Alors que depuis 10 ans la France a d'après l'OCDE (qui est tout sauf à gauche...) le second meilleur taux de productivité horaire du monde après le Luxemboug, la précarisation du travail est instituée comme modèle de croissance et de stabilité! Par un putsch constitutionnel le CPE avait failli être instauré après les manoeuvres dolosives et castratrices du 49-3 - la disjonction du Parlement après une très longue période de non-consultation - puis par une promulgation présidentielle accompagnée par l'ordre du Président de désobéir à la loi.

Il est temps, Arnaud, de proposer l'extinction du CNE, la remise à plat de tout le code du travail dérégulé depuis 15 ans, la création (à l'image du système extrêmement digne des allemands) d'un système syndical de contrôle, d'opposition, mais aussi d'audit et de proposition et qui oublie définitivement le confort de la contestation-attitude. Ton programme, Arnaud, est à définir clairement, et cette fois nous n'allons pas gober les "100 propositions" à la Mitterand.

A l'image du monde de l'entreprise qui se définit selon les postulats de l'efficacité ponctuelle et durable, la démocratie moderne devra être une imbrication de réseaux de contrôle, de négociations et de propositions dans laquelle les responsabilité et les mandatures doivent être rédéfinies. Cette imbrication ne sera pas une réponse pour dorloter les communautarismes, mais une réponse à l'atomisation du tissus social qui doit se retrouver sur des projets fédérateurs pour la commune, le pays et l'Europe généreuse.

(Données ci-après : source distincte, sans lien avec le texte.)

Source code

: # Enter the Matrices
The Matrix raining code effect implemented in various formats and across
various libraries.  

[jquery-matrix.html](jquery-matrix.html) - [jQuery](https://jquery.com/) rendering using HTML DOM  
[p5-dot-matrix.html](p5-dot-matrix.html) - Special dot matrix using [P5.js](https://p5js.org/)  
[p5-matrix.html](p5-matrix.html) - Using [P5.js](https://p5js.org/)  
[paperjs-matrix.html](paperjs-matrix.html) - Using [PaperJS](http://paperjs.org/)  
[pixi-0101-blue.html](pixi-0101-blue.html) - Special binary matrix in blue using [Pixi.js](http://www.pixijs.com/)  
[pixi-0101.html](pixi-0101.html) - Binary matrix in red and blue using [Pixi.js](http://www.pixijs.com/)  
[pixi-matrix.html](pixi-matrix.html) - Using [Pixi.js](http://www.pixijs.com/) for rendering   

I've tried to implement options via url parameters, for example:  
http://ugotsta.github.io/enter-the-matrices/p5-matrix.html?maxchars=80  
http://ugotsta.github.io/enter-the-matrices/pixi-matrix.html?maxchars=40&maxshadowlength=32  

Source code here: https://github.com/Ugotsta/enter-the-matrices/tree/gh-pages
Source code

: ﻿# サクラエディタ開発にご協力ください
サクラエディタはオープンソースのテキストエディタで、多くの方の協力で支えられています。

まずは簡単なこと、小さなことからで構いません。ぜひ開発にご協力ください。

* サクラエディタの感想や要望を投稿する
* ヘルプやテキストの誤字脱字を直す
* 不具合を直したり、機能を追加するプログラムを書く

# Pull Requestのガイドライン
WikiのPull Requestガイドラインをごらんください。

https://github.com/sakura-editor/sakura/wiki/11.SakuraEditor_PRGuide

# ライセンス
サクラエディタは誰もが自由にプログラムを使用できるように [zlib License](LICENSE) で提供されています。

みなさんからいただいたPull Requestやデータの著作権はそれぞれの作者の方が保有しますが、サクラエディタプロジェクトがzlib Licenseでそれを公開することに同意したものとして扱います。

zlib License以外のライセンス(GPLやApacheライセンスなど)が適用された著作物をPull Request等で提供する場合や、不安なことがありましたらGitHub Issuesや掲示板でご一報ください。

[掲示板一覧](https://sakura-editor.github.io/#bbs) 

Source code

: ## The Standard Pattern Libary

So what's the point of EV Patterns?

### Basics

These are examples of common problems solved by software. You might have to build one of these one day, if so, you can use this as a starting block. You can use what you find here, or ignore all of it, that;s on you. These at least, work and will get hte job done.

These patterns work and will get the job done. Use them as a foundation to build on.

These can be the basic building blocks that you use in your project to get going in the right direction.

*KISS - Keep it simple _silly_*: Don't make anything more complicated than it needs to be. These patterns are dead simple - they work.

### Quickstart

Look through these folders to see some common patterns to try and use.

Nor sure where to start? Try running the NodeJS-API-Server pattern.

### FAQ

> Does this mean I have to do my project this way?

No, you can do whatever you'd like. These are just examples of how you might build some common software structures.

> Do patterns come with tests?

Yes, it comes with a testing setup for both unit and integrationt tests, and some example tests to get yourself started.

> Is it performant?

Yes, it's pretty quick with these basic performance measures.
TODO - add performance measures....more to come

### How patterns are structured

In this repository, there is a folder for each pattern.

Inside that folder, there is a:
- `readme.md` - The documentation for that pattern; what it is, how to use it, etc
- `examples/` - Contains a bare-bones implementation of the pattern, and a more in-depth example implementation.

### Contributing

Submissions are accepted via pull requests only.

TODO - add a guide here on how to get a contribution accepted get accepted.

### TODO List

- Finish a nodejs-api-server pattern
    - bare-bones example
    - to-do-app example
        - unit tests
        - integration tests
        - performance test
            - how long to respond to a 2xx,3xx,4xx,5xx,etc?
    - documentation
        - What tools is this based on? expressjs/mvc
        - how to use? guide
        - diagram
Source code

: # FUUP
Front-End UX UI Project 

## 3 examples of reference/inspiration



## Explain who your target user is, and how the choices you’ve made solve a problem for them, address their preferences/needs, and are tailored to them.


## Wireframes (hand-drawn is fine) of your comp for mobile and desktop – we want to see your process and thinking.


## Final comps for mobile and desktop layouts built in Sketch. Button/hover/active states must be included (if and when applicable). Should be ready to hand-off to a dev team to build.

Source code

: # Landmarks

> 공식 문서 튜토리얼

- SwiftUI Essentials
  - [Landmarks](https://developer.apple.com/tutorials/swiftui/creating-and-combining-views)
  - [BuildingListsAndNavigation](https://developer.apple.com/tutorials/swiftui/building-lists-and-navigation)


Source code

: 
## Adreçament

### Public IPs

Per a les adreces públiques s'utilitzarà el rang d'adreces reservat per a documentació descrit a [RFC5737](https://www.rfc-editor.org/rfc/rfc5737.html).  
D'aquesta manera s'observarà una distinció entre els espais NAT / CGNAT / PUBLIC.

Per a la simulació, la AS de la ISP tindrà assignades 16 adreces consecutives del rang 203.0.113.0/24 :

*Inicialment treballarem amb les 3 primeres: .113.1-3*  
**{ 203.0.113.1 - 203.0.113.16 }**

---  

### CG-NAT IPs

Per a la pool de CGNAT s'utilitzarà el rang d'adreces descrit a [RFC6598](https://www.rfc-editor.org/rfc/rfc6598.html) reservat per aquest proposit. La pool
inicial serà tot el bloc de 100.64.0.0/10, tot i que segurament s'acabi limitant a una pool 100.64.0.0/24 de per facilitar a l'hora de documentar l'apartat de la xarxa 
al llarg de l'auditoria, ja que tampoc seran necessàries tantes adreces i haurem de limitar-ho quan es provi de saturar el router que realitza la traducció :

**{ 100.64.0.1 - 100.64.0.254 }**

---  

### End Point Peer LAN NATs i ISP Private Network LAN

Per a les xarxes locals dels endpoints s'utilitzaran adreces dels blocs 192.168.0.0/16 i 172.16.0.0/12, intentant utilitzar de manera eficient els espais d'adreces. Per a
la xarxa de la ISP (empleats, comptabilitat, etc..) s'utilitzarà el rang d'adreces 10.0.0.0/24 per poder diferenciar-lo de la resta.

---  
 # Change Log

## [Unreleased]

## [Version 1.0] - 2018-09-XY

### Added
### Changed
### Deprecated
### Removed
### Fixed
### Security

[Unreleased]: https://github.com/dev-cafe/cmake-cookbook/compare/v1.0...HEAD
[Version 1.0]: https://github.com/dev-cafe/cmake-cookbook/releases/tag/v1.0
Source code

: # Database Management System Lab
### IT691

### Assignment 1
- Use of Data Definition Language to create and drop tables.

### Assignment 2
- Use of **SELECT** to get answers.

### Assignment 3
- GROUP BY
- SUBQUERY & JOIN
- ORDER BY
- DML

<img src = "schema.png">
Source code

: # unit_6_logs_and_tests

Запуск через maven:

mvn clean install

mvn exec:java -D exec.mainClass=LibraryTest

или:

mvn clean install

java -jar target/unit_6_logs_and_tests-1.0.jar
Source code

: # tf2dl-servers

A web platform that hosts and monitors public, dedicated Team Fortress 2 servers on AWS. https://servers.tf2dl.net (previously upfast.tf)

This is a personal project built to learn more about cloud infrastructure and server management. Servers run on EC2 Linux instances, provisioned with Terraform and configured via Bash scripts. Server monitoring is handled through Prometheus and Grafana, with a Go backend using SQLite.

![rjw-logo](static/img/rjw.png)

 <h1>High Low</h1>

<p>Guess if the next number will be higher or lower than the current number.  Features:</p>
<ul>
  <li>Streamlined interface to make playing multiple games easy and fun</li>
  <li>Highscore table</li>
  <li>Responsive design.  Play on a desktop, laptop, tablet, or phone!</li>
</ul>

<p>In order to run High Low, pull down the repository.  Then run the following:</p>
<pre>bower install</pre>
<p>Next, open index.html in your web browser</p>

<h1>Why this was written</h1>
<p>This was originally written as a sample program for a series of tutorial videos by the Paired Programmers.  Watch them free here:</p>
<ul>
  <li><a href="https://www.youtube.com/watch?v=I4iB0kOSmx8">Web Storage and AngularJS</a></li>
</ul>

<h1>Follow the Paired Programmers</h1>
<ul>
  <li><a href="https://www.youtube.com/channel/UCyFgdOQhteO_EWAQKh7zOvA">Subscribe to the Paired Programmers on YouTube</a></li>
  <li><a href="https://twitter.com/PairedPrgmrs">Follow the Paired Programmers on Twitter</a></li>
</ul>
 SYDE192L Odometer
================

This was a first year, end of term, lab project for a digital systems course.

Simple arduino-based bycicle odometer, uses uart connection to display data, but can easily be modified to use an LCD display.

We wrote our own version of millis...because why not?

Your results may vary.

Remarque littéraire: la France n’aime pas sa jeunesse, elle veut en changer. A jeter le bac à la tête de 80% d’une classe d’âge - en faisant de la gestion des flux mais non pas de la démocratisation de l’enseignement - la France organise de 40 à 80% d’échecs dans les études de l’après-bac, encore en deuxième année, ne forme pas à avoir un Diplôme et donc une aptitude à une formation professionnelle. Elle lâche donc la patate chaude au patronat qui doit faire une sélection par l’élimination des malformés et des handicapés générés par la formation scolaire et universitaire française. Il ne faudra donc pas s’étonner que la jeunesse ait une réaction de lemmings de plus en plus massive et violente, qu’elle se soulève lors des “crises de banlieues” de l’automne 2005, des manifestations contre le CPE, et plus tard. Plus tard, car je ne fais aucune illusion quant à la quiétude future de notre République Cinquième. Heureusement, il y aura des Grands Monsieurs qui auront des Grands Projets pour la France, et qui se préparent à la prise de pouvoir avec leur Marketing Politique et leurs pom-pom-girls. Car la politique n’est pas un idéal de faire vivre les gens ensemble, elle est un moyen d’organiser le transfert de richesses. Pour ceci, les “petites gens” ne disposent pas de l’outil du spin-doctoring, du blog-crossing, du cross-loving, elles n’ont que leurs fripes, leurs souliers et leur bouche. Et même le Cri d’Edward Munch a été volé. Le marketing passe, le Cri reste.